[Dataset entries]
>>>>

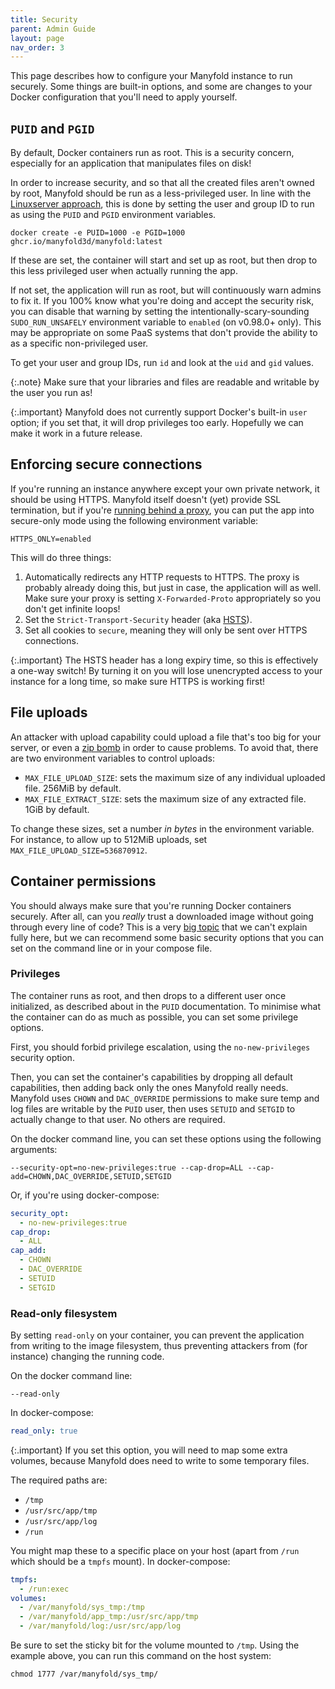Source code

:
 ```yaml
---
title: Security
parent: Admin Guide
layout: page
nav_order: 3
---
```


This page describes how to configure your Manyfold instance to run securely. Some things are built-in options, and some are changes to your Docker configuration that you'll need to apply yourself.

## `PUID` and `PGID`

By default, Docker containers run as root. This is a security concern, especially for an application that manipulates files on disk!

In order to increase security, and so that all the created files aren't owned by root, Manyfold should be run as a less-privileged user. In line with the [Linuxserver approach](https://docs.linuxserver.io/general/understanding-puid-and-pgid/), this is done by setting the user and group ID to run as using the `PUID` and `PGID` environment variables.

 `docker create -e PUID=1000 -e PGID=1000 ghcr.io/manyfold3d/manyfold:latest`

If these are set, the container will start and set up as root, but then drop to this less privileged user when actually running the app.

If not set, the application will run as root, but will continuously warn admins to fix it. If you 100% know what you're doing and accept the security risk, you can disable that warning by setting the intentionally-scary-sounding `SUDO_RUN_UNSAFELY` environment variable to `enabled` (on v0.98.0+ only). This may be appropriate on some PaaS systems that don't provide the ability to as a specific non-privileged user.

To get your user and group IDs, run `id` and look at the `uid` and `gid` values.

{:.note}
Make sure that your libraries and files are readable and writable by the user you run as!

{:.important}
Manyfold does not currently support Docker's built-in `user` option; if you set that, it will drop privileges too early. Hopefully we can make it work in a future release.

## Enforcing secure connections

If you're running an instance anywhere except your own private network, it should be using HTTPS. Manyfold itself doesn't (yet) provide SSL termination, but if you're [running behind a proxy](proxies.md), you can put the app into secure-only mode using the following environment variable:

`HTTPS_ONLY=enabled`

This will do three things:

1. Automatically redirects any HTTP requests to HTTPS. The proxy is probably already doing this, but just in case, the application will as well. Make sure your proxy is setting `X-Forwarded-Proto` appropriately so you don't get infinite loops!
2. Set the `Strict-Transport-Security` header (aka [HSTS](https://developer.mozilla.org/en-US/docs/Web/HTTP/Headers/Strict-Transport-Security)).
3. Set all cookies to `secure`, meaning they will only be sent over HTTPS connections.

{:.important}
The HSTS header has a long expiry time, so this is effectively a one-way switch! By turning it on you will lose unencrypted access to your instance for a long time, so make sure HTTPS is working first!


## File uploads

An attacker with upload capability could upload a file that's too big for your server, or even a [zip bomb](https://en.wikipedia.org/wiki/Zip_bomb) in order to cause problems. To avoid that, there are two environment variables to control uploads:

* `MAX_FILE_UPLOAD_SIZE`: sets the maximum size of any individual uploaded file. 256MiB by default.
* `MAX_FILE_EXTRACT_SIZE`: sets the maximum size of any extracted file. 1GiB by default.

To change these sizes, set a number _in bytes_ in the environment variable. For instance, to allow up to 512MiB uploads, set `MAX_FILE_UPLOAD_SIZE=536870912`.

## Container permissions

You should always make sure that you're running Docker containers securely. After all, can you *really* trust a downloaded image without going through every line of code? This is a very [big topic](https://docs.docker.com/engine/security/) that we can't explain fully here, but we can recommend some basic security options that you can set on the command line or in your compose file.

### Privileges

The container runs as root, and then drops to a different user once initialized, as described about in the `PUID` documentation. To minimise what the container can do as much as possible, you can set some privilege options.

First, you should forbid privilege escalation, using the `no-new-privileges` security option.

Then, you can set the container's capabilities by dropping all default capabilities, then adding back only the ones Manyfold really needs. Manyfold uses `CHOWN` and `DAC_OVERRIDE` permissions to make sure temp and log files are writable by the `PUID` user, then uses `SETUID` and `SETGID` to actually change to that user. No others are required.

On the docker command line, you can set these options using the following arguments:

`--security-opt=no-new-privileges:true --cap-drop=ALL --cap-add=CHOWN,DAC_OVERRIDE,SETUID,SETGID`

Or, if you're using docker-compose:

```yaml
security_opt:
  - no-new-privileges:true
cap_drop:
  - ALL
cap_add:
  - CHOWN
  - DAC_OVERRIDE
  - SETUID
  - SETGID
```

### Read-only filesystem

By setting `read-only` on your container, you can prevent the application from writing to the image filesystem, thus preventing attackers from (for instance) changing the running code.

On the docker command line:

`--read-only`

In docker-compose:

```yaml
read_only: true
```

{:.important}
If you set this option, you will need to map some extra volumes, because Manyfold does need to write to some temporary files.

The required paths are:

* `/tmp`
* `/usr/src/app/tmp`
* `/usr/src/app/log`
* `/run`

You might map these to a specific place on your host (apart from `/run` which should be a `tmpfs` mount). In docker-compose:

```yaml
tmpfs:
  - /run:exec
volumes:
  - /var/manyfold/sys_tmp:/tmp
  - /var/manyfold/app_tmp:/usr/src/app/tmp
  - /var/manyfold/log:/usr/src/app/log
```

Be sure to set the sticky bit for the volume mounted to `/tmp`. Using the example above, you can run this command on the host system:

```shell
chmod 1777 /var/manyfold/sys_tmp/
```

<<<<

**What the task requires:** Give back every entry in full, exactly as written, with no picture included.

**Exercise output:**
Source code

:
 ```yaml
---
title: Security
parent: Admin Guide
layout: page
nav_order: 3
---
```


This page describes how to configure your Manyfold instance to run securely. Some things are built-in options, and some are changes to your Docker configuration that you'll need to apply yourself.

## `PUID` and `PGID`

By default, Docker containers run as root. This is a security concern, especially for an application that manipulates files on disk!

In order to increase security, and so that all the created files aren't owned by root, Manyfold should be run as a less-privileged user. In line with the [Linuxserver approach](https://docs.linuxserver.io/general/understanding-puid-and-pgid/), this is done by setting the user and group ID to run as using the `PUID` and `PGID` environment variables.

 `docker create -e PUID=1000 -e PGID=1000 ghcr.io/manyfold3d/manyfold:latest`

If these are set, the container will start and set up as root, but then drop to this less privileged user when actually running the app.

If not set, the application will run as root, but will continuously warn admins to fix it. If you 100% know what you're doing and accept the security risk, you can disable that warning by setting the intentionally-scary-sounding `SUDO_RUN_UNSAFELY` environment variable to `enabled` (on v0.98.0+ only). This may be appropriate on some PaaS systems that don't provide the ability to as a specific non-privileged user.

To get your user and group IDs, run `id` and look at the `uid` and `gid` values.

{:.note}
Make sure that your libraries and files are readable and writable by the user you run as!

{:.important}
Manyfold does not currently support Docker's built-in `user` option; if you set that, it will drop privileges too early. Hopefully we can make it work in a future release.

## Enforcing secure connections

If you're running an instance anywhere except your own private network, it should be using HTTPS. Manyfold itself doesn't (yet) provide SSL termination, but if you're [running behind a proxy](proxies.md), you can put the app into secure-only mode using the following environment variable:

`HTTPS_ONLY=enabled`

This will do three things:

1. Automatically redirects any HTTP requests to HTTPS. The proxy is probably already doing this, but just in case, the application will as well. Make sure your proxy is setting `X-Forwarded-Proto` appropriately so you don't get infinite loops!
2. Set the `Strict-Transport-Security` header (aka [HSTS](https://developer.mozilla.org/en-US/docs/Web/HTTP/Headers/Strict-Transport-Security)).
3. Set all cookies to `secure`, meaning they will only be sent over HTTPS connections.

{:.important}
The HSTS header has a long expiry time, so this is effectively a one-way switch! By turning it on you will lose unencrypted access to your instance for a long time, so make sure HTTPS is working first!


## File uploads

An attacker with upload capability could upload a file that's too big for your server, or even a [zip bomb](https://en.wikipedia.org/wiki/Zip_bomb) in order to cause problems. To avoid that, there are two environment variables to control uploads:

* `MAX_FILE_UPLOAD_SIZE`: sets the maximum size of any individual uploaded file. 256MiB by default.
* `MAX_FILE_EXTRACT_SIZE`: sets the maximum size of any extracted file. 1GiB by default.

To change these sizes, set a number _in bytes_ in the environment variable. For instance, to allow up to 512MiB uploads, set `MAX_FILE_UPLOAD_SIZE=536870912`.

## Container permissions

You should always make sure that you're running Docker containers securely. After all, can you *really* trust a downloaded image without going through every line of code? This is a very [big topic](https://docs.docker.com/engine/security/) that we can't explain fully here, but we can recommend some basic security options that you can set on the command line or in your compose file.

### Privileges

The container runs as root, and then drops to a different user once initialized, as described about in the `PUID` documentation. To minimise what the container can do as much as possible, you can set some privilege options.

First, you should forbid privilege escalation, using the `no-new-privileges` security option.

Then, you can set the container's capabilities by dropping all default capabilities, then adding back only the ones Manyfold really needs. Manyfold uses `CHOWN` and `DAC_OVERRIDE` permissions to make sure temp and log files are writable by the `PUID` user, then uses `SETUID` and `SETGID` to actually change to that user. No others are required.

On the docker command line, you can set these options using the following arguments:

`--security-opt=no-new-privileges:true --cap-drop=ALL --cap-add=CHOWN,DAC_OVERRIDE,SETUID,SETGID`

Or, if you're using docker-compose:

```yaml
security_opt:
  - no-new-privileges:true
cap_drop:
  - ALL
cap_add:
  - CHOWN
  - DAC_OVERRIDE
  - SETUID
  - SETGID
```

### Read-only filesystem

By setting `read-only` on your container, you can prevent the application from writing to the image filesystem, thus preventing attackers from (for instance) changing the running code.

On the docker command line:

`--read-only`

In docker-compose:

```yaml
read_only: true
```

{:.important}
If you set this option, you will need to map some extra volumes, because Manyfold does need to write to some temporary files.

The required paths are:

* `/tmp`
* `/usr/src/app/tmp`
* `/usr/src/app/log`
* `/run`

You might map these to a specific place on your host (apart from `/run` which should be a `tmpfs` mount). In docker-compose:

```yaml
tmpfs:
  - /run:exec
volumes:
  - /var/manyfold/sys_tmp:/tmp
  - /var/manyfold/app_tmp:/usr/src/app/tmp
  - /var/manyfold/log:/usr/src/app/log
```

Be sure to set the sticky bit for the volume mounted to `/tmp`. Using the example above, you can run this command on the host system:

```shell
chmod 1777 /var/manyfold/sys_tmp/
```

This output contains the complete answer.